28 Aprile 2024

Quando incontrai l’Italia: Tratto da “La mia terza cuccìa” di Pasquale Carelli

di Pasquale Carelli

Avevo quattro o cinque anni ed ero un apolide felice; felice perché non provavo alcun disagio politico o sociale del non far parte di un popolo: ero assolutamente e beatamente all’oscuro del fatto che il paese e noialtri che ci stavamo dentro appartenessimo ad un assai più vasto territorio chiamato Italia.

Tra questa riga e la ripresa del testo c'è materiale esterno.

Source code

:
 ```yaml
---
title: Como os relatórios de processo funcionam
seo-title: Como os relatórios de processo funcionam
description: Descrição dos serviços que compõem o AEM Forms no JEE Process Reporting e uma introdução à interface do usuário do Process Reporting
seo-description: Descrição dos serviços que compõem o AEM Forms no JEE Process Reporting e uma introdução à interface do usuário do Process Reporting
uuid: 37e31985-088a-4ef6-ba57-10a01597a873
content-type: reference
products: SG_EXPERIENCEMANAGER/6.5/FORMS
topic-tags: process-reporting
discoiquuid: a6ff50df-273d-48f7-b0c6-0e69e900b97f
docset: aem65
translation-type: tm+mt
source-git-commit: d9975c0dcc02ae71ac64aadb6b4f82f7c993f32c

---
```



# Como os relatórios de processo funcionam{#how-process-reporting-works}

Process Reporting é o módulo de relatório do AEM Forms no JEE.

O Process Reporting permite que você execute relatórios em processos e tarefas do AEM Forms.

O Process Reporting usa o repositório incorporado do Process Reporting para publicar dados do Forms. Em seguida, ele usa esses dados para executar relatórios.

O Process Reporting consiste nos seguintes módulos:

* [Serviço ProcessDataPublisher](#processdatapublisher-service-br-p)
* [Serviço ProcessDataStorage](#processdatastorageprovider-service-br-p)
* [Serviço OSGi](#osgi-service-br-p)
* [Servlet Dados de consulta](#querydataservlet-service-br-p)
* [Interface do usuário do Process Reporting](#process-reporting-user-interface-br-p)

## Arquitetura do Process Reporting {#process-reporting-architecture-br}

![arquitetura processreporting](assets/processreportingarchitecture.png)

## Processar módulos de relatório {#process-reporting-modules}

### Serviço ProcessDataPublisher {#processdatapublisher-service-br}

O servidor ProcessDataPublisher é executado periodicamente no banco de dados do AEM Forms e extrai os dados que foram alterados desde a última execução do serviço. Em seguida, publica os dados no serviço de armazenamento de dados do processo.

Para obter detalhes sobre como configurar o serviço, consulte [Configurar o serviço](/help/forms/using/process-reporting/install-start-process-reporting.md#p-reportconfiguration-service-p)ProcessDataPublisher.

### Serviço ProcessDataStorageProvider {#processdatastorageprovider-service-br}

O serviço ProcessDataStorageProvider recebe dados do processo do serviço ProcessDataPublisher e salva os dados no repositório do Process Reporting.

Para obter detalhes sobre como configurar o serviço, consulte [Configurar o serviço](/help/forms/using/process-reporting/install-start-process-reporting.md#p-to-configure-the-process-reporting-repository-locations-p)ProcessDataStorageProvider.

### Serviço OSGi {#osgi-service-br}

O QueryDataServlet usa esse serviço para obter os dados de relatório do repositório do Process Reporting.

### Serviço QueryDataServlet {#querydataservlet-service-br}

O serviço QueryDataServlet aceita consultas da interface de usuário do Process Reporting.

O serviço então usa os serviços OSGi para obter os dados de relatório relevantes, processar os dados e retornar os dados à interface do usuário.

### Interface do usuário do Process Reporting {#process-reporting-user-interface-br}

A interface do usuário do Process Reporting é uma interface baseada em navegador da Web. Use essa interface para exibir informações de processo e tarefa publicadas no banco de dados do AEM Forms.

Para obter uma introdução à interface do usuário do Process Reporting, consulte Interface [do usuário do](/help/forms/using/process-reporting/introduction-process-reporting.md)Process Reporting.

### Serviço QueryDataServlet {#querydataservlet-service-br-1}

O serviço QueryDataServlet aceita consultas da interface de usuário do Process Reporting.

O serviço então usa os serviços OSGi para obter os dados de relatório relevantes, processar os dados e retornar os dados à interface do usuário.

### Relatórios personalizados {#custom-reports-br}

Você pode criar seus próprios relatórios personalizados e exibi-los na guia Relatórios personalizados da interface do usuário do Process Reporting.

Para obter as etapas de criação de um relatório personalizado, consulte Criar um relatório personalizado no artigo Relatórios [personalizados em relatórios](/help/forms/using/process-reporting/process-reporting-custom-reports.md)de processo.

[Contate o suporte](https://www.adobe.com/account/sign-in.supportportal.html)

L’impatto con la Patria fu di natura cromatica: il fiocco tricolore che i più grandicelli, già scolari, sfoggiavano al colletto del grembiule. Quella composizione di colori mi attraeva tanto che se l’avesse saputo De Amicis mi avrebbe trovato un posticino nel suo libro Cuore. Ma a quel tempo lo scrittore era già morto da un pezzo; così, io persi l’occasione di essere immortalato e De Amicis si sottrasse all’errore di scambiare per sublime precoce patriottismo un infantile sentimento di invidia: perché io desideravo il fiocco tricolore alla stregua di un bambino di oggi che vorrebbe per sé la maglietta di Ronaldo indossata da un altro. Per la cronaca, e spero non per la magistratura, confesso soltanto ora, a distanza di moltissimi anni, che se in un brumoso mattino autunnale un mio cugino si presentò a scuola senza fiocco al colletto, l’autore del furto fui io. Oggi, oltre alla consapevolezza che il reato è ormai andato in prescrizione, ho anche la concreta speranza di essere compreso e perdonato sia da mio cugino che dal resto del popolo italiano: più passano gli anni, e più posso notare che non ci si fa nemmeno più caso ai fiocchi tricolori che scompaiono dal nostro Paese.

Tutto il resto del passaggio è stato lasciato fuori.